* [What this task involves] What lines of the data include the string "trained"? Copy them all.

* [Record set]
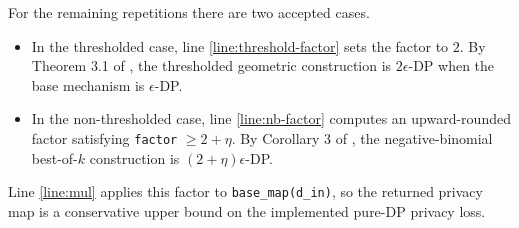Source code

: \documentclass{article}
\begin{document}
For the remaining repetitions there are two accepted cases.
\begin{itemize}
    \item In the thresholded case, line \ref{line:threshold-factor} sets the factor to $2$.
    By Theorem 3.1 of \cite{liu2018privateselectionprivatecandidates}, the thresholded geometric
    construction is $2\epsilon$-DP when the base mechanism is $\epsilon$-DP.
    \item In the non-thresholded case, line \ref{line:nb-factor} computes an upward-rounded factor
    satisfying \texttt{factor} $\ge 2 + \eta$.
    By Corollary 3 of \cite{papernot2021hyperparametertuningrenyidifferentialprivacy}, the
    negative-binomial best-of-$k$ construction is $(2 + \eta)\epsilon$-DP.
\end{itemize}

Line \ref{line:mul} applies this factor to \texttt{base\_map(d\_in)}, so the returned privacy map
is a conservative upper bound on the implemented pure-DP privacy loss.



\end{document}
==
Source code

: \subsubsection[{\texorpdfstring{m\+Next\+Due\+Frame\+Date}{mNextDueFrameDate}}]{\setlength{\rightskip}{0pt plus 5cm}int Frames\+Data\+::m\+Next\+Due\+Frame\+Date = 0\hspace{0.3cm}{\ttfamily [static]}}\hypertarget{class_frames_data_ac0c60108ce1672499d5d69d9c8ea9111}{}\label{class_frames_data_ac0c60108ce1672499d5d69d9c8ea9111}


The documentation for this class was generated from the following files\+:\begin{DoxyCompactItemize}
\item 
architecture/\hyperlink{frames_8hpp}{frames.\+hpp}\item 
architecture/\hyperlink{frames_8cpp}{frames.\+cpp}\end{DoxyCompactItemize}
* * *
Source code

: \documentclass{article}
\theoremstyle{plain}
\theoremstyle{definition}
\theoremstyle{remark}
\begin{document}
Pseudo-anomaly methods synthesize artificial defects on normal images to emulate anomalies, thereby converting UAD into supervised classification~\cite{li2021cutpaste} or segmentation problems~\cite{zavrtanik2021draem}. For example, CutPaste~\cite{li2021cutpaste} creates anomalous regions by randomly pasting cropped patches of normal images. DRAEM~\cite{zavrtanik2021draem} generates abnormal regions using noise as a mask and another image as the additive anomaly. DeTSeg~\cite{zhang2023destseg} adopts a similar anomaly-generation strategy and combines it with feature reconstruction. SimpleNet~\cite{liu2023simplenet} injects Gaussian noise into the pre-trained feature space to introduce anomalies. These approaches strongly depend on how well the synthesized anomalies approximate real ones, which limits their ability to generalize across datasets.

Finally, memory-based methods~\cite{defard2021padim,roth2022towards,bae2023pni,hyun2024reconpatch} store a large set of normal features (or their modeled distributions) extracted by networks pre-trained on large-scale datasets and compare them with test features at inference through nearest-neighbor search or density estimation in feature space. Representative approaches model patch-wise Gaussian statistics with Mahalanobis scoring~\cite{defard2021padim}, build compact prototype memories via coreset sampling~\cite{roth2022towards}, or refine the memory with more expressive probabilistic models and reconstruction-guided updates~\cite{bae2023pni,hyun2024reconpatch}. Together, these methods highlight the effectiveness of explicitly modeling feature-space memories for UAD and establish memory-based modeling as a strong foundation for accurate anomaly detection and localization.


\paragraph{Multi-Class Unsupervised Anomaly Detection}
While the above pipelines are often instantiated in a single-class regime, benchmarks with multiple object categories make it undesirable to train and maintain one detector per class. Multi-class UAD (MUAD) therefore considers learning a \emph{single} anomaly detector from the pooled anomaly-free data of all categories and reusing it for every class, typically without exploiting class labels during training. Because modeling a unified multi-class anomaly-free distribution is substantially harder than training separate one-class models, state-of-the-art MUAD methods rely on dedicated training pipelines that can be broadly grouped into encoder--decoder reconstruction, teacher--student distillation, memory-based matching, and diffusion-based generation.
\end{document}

* [Exercise solution]
Pseudo-anomaly methods synthesize artificial defects on normal images to emulate anomalies, thereby converting UAD into supervised classification~\cite{li2021cutpaste} or segmentation problems~\cite{zavrtanik2021draem}. For example, CutPaste~\cite{li2021cutpaste} creates anomalous regions by randomly pasting cropped patches of normal images. DRAEM~\cite{zavrtanik2021draem} generates abnormal regions using noise as a mask and another image as the additive anomaly. DeTSeg~\cite{zhang2023destseg} adopts a similar anomaly-generation strategy and combines it with feature reconstruction. SimpleNet~\cite{liu2023simplenet} injects Gaussian noise into the pre-trained feature space to introduce anomalies. These approaches strongly depend on how well the synthesized anomalies approximate real ones, which limits their ability to generalize across datasets.
Finally, memory-based methods~\cite{defard2021padim,roth2022towards,bae2023pni,hyun2024reconpatch} store a large set of normal features (or their modeled distributions) extracted by networks pre-trained on large-scale datasets and compare them with test features at inference through nearest-neighbor search or density estimation in feature space. Representative approaches model patch-wise Gaussian statistics with Mahalanobis scoring~\cite{defard2021padim}, build compact prototype memories via coreset sampling~\cite{roth2022towards}, or refine the memory with more expressive probabilistic models and reconstruction-guided updates~\cite{bae2023pni,hyun2024reconpatch}. Together, these methods highlight the effectiveness of explicitly modeling feature-space memories for UAD and establish memory-based modeling as a strong foundation for accurate anomaly detection and localization.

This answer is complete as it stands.